Любоваться природой это всё равно что любоваться хорошим видом тюрьмы или больницы, где царят страдания и смерть. И в этих учреждениях бывают минуты радости, но восторгаться ими может только человек, обделённый судьбой. Впрочем, все живущие на Земле обделены судьбой, потому что смерть – неразлучная спутница жизни…
Мир хаотичен и беспорядочен, и когда в этом хаосе намечается хоть какой-то порядок, то он далёк от совершенства – вот о чём я хочу сказать, – Винсент потёр лоб и сморщился.
– Вам нехорошо? – спросил Феликс.
– Нет, ничего, просто боюсь потерять мысль… Да, мир несовершенен, и людской мир – тоже, но в нём есть высшая справедливость, которая заключается в том, что каждый получает то что заслужил. Кто-то сказал, что человек – творец своей судьбы; так и есть. Вглядитесь в своё прошлое, вглядитесь в своё настоящее, и вы поймёте, что живёте именно так, как того заслуживаете. Бывает, конечно, редкие счастливчики или редкие неудачники, к которым счастье или несчастье приходят вдруг, без заслуг или вины, но это лишь доказывает несовершенство мира. Подавляющее, абсолютное большинство людей сами создали себе жизнь, в которой живут, – Винсент снова потёр лоб. – Что-то я путаюсь, что-то я ещё хотел сказать… Да, нечего пенять ни на кого, кроме себя: если я не признан как художник, значит, я так пишу, что меня не признают. Однако тяжело быть не признанным в мои годы: нищета и непризнание не страшны и даже полезны художнику в молодом возрасте, потому что заставляют лучше работать для их преодоления. Но в зрелом возрасте они гибельны, ибо отнимают всякое желание творить.
– Ну, не отчаиваетесь! – сказал Феликс. – Может быть, ваши произведения найдут ещё своих почитателей.
– Я не отчаиваюсь, я продолжаю писать, я не могу не писать, – что мне остаётся делать? Даже в этом несовершенном мире много радости: солнце, свет, воздух вода, земля – природа, в конце концов, если не всматриваться слишком пристально. На мой век хватит, – слабо улыбнулся Винсент.

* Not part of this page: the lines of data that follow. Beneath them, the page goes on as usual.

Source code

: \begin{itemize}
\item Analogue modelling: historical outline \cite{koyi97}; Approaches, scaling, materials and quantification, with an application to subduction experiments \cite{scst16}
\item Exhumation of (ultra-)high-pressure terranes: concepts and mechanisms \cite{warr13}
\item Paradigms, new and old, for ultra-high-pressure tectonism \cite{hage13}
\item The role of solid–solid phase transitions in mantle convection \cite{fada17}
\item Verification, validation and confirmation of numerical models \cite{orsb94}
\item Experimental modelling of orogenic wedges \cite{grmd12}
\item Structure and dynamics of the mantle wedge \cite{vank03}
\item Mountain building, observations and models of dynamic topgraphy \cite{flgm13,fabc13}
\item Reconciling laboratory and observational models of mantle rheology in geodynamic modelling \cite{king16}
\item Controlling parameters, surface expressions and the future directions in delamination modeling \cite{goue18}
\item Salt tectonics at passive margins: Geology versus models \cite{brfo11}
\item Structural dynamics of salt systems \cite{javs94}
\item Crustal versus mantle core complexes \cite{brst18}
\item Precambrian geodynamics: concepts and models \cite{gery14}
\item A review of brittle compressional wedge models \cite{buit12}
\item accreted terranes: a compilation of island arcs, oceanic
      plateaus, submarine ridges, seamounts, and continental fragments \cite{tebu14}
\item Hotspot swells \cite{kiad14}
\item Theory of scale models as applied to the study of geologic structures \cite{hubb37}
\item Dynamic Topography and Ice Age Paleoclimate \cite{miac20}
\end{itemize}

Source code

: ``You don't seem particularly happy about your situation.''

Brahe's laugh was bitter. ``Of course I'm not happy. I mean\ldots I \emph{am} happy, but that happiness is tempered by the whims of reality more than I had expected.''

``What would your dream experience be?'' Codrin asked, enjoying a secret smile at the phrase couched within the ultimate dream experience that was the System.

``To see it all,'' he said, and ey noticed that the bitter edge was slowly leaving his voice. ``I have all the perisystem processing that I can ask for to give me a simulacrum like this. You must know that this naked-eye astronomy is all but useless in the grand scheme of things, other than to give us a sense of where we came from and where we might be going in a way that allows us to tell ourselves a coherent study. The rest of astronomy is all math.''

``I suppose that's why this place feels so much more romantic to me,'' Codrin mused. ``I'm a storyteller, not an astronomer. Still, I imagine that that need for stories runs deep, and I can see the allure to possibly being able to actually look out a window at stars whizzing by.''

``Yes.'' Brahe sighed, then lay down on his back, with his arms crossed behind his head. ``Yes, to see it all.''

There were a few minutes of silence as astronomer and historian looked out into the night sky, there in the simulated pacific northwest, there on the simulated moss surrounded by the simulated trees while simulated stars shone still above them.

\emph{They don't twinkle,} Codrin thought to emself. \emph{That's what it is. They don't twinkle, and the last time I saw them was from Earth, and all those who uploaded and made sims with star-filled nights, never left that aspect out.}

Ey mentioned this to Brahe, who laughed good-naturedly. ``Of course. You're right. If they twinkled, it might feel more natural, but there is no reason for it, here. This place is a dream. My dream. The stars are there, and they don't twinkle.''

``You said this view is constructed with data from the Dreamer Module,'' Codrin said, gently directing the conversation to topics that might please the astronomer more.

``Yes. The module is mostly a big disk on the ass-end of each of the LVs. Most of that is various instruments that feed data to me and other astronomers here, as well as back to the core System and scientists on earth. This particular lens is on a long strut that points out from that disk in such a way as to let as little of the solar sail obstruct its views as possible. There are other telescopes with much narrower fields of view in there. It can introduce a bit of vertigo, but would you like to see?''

– Вот и славно! Нет ничего лучше положительных эмоций, с ними не страшны никакие болезни, – бодро сказал Феликс.
– Но иногда, – продолжал Винсент, не слыша его, – иногда бывают минуты, когда весь мир кажется мне ужасным и бессмысленным, а жизнь – жестокой насмешкой. В такие минуты отчаянная тоска овладевает мною и мне не хочется жить; я боюсь взглянуть на потолочный крюк, на которым так легко повеситься, боюсь дотронуться до ножа, которым без особых усилий можно разрезать себе вены, но больше всего боюсь пистолета, из которого так просто застрелиться.
– У вас есть пистолет? – насторожился Феликс.
– Да, – кивнул Ван Гог. – Я купил его, чтобы отпугивать ворон, мешающих мне рисовать на пленэре, однако эта штука, пожалуй, опаснее для меня, чем для этих надоедливых птиц.
– Для ворон достаточно безобидного, но оглушительного пугача, мечты всех мальчишек, а настоящий пистолет здесь ни к чему. Сдайте его в магазин, и, я думаю, вам удастся вернуть свои деньги, пусть за небольшим вычетом, – посоветовал Феликс.
– Ваше здравомыслие и трезвая практичность в отношении к жизни восхитительны, – сказал Ван Гог. – Ей-богу, я завидую вам – вот бы мне хотя бы немного сделаться таким, как вы, и хотя бы немного перестать быть таким, как я; сколько себя помню, всегда мечтал быть здравомыслящим, практичным, уравновешенным человеком.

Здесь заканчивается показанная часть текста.